Task brief
Your response should reproduce every line of the entries that contains the word "Step".
□ □ □
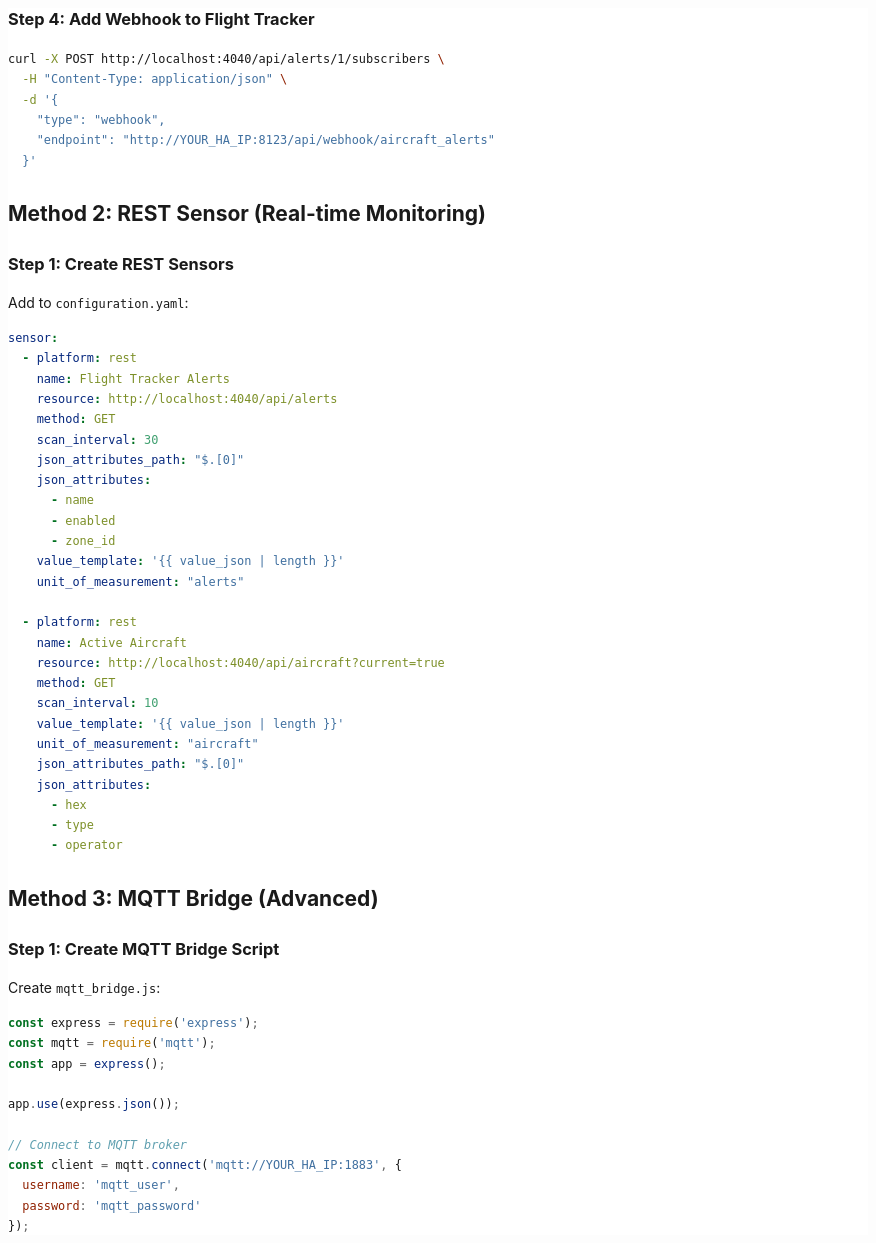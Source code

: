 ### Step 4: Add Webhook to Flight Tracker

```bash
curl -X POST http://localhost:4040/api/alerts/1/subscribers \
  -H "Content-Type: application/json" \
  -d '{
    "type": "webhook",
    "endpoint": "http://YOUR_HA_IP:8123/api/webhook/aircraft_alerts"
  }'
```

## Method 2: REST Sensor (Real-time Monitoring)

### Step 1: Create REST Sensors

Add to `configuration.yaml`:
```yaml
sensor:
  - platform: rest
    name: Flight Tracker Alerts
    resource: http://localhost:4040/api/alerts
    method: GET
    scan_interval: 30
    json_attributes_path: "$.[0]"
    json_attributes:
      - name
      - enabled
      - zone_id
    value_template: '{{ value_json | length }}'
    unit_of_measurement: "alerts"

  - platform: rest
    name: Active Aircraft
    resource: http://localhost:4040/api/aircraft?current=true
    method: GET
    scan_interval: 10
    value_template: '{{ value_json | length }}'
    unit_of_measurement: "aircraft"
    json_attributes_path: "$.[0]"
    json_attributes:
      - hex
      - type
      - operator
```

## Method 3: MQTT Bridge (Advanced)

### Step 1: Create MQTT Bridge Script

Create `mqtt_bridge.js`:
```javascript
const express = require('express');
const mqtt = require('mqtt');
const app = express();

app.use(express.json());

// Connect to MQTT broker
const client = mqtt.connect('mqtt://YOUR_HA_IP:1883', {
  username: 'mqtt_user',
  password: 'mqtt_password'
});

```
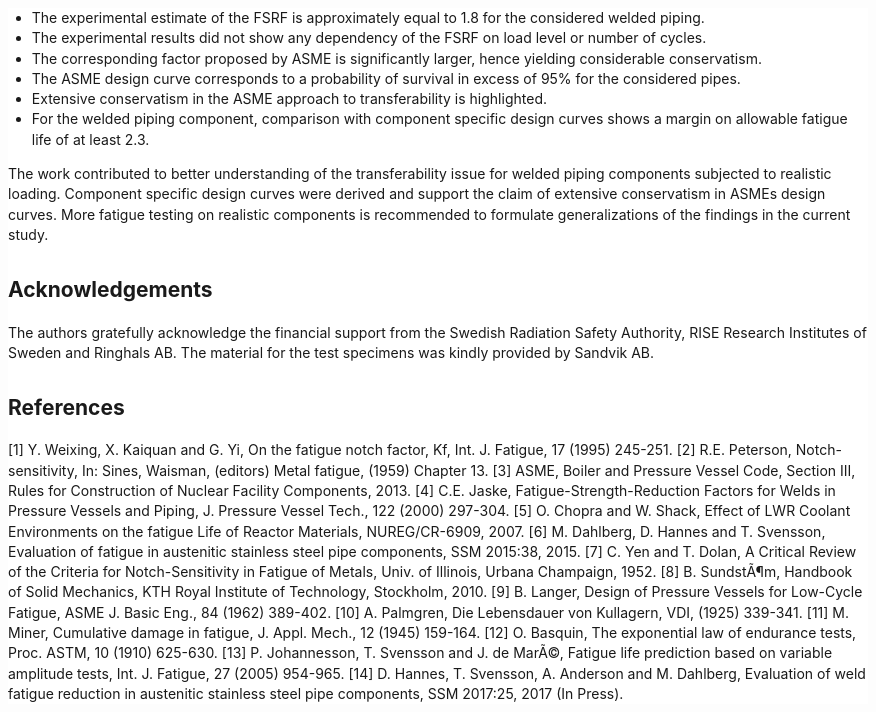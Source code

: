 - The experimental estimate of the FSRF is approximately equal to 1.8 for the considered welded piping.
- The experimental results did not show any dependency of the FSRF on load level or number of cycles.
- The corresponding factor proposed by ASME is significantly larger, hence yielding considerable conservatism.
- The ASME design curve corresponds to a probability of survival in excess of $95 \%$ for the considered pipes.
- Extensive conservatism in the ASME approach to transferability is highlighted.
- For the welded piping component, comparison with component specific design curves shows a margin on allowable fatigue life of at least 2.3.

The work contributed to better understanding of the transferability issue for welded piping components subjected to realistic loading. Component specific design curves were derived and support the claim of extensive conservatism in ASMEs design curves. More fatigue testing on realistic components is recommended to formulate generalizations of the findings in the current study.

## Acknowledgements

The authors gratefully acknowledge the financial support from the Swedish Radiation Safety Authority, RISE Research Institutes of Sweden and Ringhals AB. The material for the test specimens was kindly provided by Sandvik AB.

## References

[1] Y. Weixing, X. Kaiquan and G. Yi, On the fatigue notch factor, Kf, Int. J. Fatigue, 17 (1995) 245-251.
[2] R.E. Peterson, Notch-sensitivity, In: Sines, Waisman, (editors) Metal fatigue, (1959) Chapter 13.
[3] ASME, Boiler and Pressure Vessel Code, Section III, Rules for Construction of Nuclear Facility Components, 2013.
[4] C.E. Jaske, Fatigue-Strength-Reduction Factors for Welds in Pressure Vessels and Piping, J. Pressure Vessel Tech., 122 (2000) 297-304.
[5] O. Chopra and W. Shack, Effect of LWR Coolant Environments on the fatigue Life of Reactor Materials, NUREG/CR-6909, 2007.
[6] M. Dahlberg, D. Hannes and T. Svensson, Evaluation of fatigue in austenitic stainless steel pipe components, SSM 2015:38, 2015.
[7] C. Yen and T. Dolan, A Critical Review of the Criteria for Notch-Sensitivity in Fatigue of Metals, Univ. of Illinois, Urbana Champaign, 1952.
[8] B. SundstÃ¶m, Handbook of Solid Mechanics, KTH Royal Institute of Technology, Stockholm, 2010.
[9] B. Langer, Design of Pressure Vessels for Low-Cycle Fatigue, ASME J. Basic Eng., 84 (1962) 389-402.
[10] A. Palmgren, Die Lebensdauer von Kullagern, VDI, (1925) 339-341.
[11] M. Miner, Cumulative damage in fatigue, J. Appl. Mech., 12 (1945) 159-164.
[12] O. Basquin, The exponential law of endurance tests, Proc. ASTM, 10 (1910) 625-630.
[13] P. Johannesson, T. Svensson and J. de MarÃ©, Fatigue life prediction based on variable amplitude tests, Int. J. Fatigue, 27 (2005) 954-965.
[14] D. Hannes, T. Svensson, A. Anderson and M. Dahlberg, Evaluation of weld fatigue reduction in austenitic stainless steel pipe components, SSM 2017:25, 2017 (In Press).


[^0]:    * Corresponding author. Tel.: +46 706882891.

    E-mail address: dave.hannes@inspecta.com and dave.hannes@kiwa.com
□ □ □
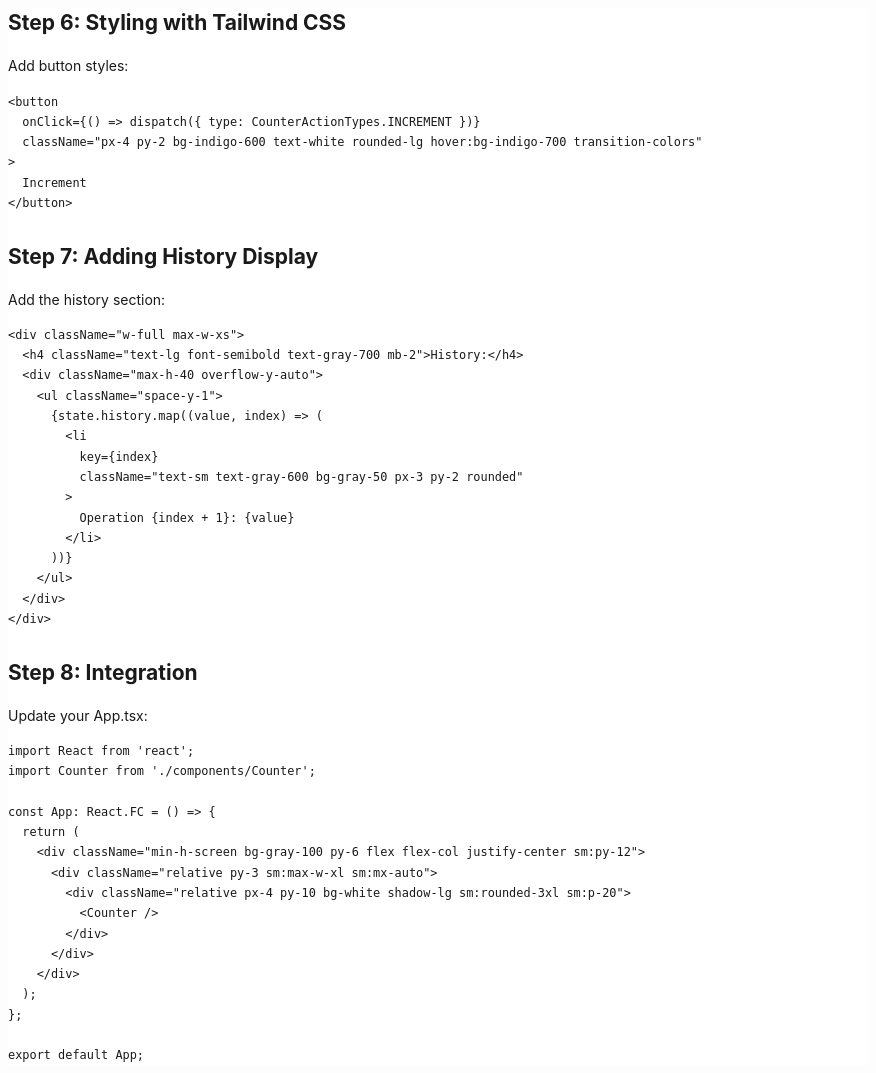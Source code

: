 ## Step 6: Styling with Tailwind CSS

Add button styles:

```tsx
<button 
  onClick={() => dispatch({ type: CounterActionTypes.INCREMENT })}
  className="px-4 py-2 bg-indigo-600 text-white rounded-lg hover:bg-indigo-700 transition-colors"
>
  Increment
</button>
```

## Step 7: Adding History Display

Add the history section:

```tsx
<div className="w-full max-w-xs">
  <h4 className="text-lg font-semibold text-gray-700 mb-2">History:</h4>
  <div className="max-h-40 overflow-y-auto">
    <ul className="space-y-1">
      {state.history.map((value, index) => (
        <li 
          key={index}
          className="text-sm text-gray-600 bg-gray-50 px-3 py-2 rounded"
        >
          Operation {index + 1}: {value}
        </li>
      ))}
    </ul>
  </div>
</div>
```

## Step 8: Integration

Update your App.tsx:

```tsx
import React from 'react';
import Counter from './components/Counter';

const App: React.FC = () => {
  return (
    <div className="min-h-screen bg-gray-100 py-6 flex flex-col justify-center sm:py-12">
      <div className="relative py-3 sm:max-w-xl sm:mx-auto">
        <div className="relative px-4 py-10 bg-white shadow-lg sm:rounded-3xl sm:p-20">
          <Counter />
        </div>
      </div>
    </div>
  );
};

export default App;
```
□ □ □
Final answer
: ### Step 4: Add Webhook to Flight Tracker
### Step 1: Create REST Sensors
### Step 1: Create MQTT Bridge Script
: ## Step 6: Styling with Tailwind CSS
## Step 7: Adding History Display
## Step 8: Integration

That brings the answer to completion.